[Entries taken from a collection]
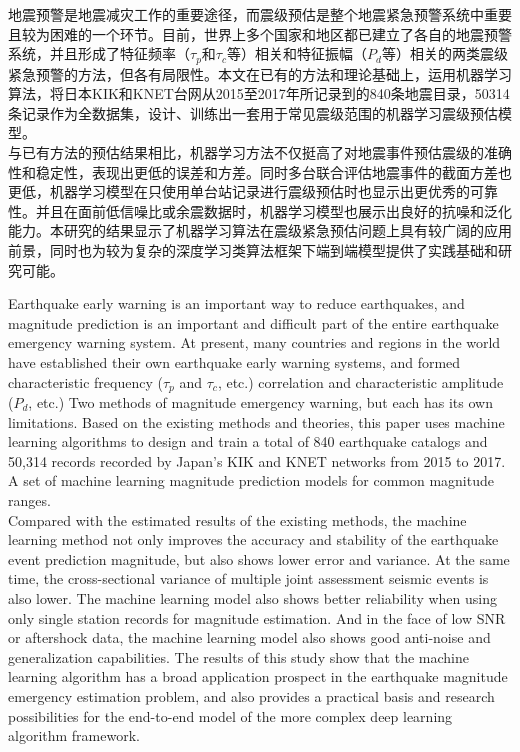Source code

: 
\begin{cabstract}
\indent 地震预警是地震减灾工作的重要途径，而震级预估是整个地震紧急预警系统中重要且较为困难的一个环节。目前，世界上多个国家和地区都已建立了各自的地震预警系统，并且形成了特征频率（$\tau_{p}$和$\tau_{c}$等）相关和特征振幅（$P_{d}$等）相关的两类震级紧急预警的方法，但各有局限性。本文在已有的方法和理论基础上，运用机器学习算法，将日本KIK和KNET台网从2015至2017年所记录到的840条地震目录，50314条记录作为全数据集，设计、训练出一套用于常见震级范围的机器学习震级预估模型。\\
\indent 与已有方法的预估结果相比，机器学习方法不仅挺高了对地震事件预估震级的准确性和稳定性，表现出更低的误差和方差。同时多台联合评估地震事件的截面方差也更低，机器学习模型在只使用单台站记录进行震级预估时也显示出更优秀的可靠性。并且在面前低信噪比或余震数据时，机器学习模型也展示出良好的抗噪和泛化能力。本研究的结果显示了机器学习算法在震级紧急预估问题上具有较广阔的应用前景，同时也为较为复杂的深度学习类算法框架下端到端模型提供了实践基础和研究可能。\\
\end{cabstract}

\begin{eabstract}
\indent Earthquake early warning is an important way to reduce earthquakes, and magnitude prediction is an important and difficult part of the entire earthquake emergency warning system. At present, many countries and regions in the world have established their own earthquake early warning systems, and formed characteristic frequency ($\tau_{p}$ and $\tau_{c}$, etc.) correlation and characteristic amplitude ($P_{ d}$, etc.) Two methods of magnitude emergency warning, but each has its own limitations. Based on the existing methods and theories, this paper uses machine learning algorithms to design and train a total of 840 earthquake catalogs and 50,314 records recorded by Japan's KIK and KNET networks from 2015 to 2017. A set of machine learning magnitude prediction models for common magnitude ranges. \\
\indent Compared with the estimated results of the existing methods, the machine learning method not only improves the accuracy and stability of the earthquake event prediction magnitude, but also shows lower error and variance. At the same time, the cross-sectional variance of multiple joint assessment seismic events is also lower. The machine learning model also shows better reliability when using only single station records for magnitude estimation. And in the face of low SNR or aftershock data, the machine learning model also shows good anti-noise and generalization capabilities. The results of this study show that the machine learning algorithm has a broad application prospect in the earthquake magnitude emergency estimation problem, and also provides a practical basis and research possibilities for the end-to-end model of the more complex deep learning algorithm framework. \\
\end{eabstract}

▸ **PROBLEM REQUIREMENTS**
What belongs in the answer is each line above, reproduced exactly, and no picture.

▸ **OUTPUT OF THE EXERCISE**
Source code

: 
\begin{cabstract}
\indent 地震预警是地震减灾工作的重要途径，而震级预估是整个地震紧急预警系统中重要且较为困难的一个环节。目前，世界上多个国家和地区都已建立了各自的地震预警系统，并且形成了特征频率（$\tau_{p}$和$\tau_{c}$等）相关和特征振幅（$P_{d}$等）相关的两类震级紧急预警的方法，但各有局限性。本文在已有的方法和理论基础上，运用机器学习算法，将日本KIK和KNET台网从2015至2017年所记录到的840条地震目录，50314条记录作为全数据集，设计、训练出一套用于常见震级范围的机器学习震级预估模型。\\
\indent 与已有方法的预估结果相比，机器学习方法不仅挺高了对地震事件预估震级的准确性和稳定性，表现出更低的误差和方差。同时多台联合评估地震事件的截面方差也更低，机器学习模型在只使用单台站记录进行震级预估时也显示出更优秀的可靠性。并且在面前低信噪比或余震数据时，机器学习模型也展示出良好的抗噪和泛化能力。本研究的结果显示了机器学习算法在震级紧急预估问题上具有较广阔的应用前景，同时也为较为复杂的深度学习类算法框架下端到端模型提供了实践基础和研究可能。\\
\end{cabstract}

\begin{eabstract}
\indent Earthquake early warning is an important way to reduce earthquakes, and magnitude prediction is an important and difficult part of the entire earthquake emergency warning system. At present, many countries and regions in the world have established their own earthquake early warning systems, and formed characteristic frequency ($\tau_{p}$ and $\tau_{c}$, etc.) correlation and characteristic amplitude ($P_{ d}$, etc.) Two methods of magnitude emergency warning, but each has its own limitations. Based on the existing methods and theories, this paper uses machine learning algorithms to design and train a total of 840 earthquake catalogs and 50,314 records recorded by Japan's KIK and KNET networks from 2015 to 2017. A set of machine learning magnitude prediction models for common magnitude ranges. \\
\indent Compared with the estimated results of the existing methods, the machine learning method not only improves the accuracy and stability of the earthquake event prediction magnitude, but also shows lower error and variance. At the same time, the cross-sectional variance of multiple joint assessment seismic events is also lower. The machine learning model also shows better reliability when using only single station records for magnitude estimation. And in the face of low SNR or aftershock data, the machine learning model also shows good anti-noise and generalization capabilities. The results of this study show that the machine learning algorithm has a broad application prospect in the earthquake magnitude emergency estimation problem, and also provides a practical basis and research possibilities for the end-to-end model of the more complex deep learning algorithm framework. \\
\end{eabstract}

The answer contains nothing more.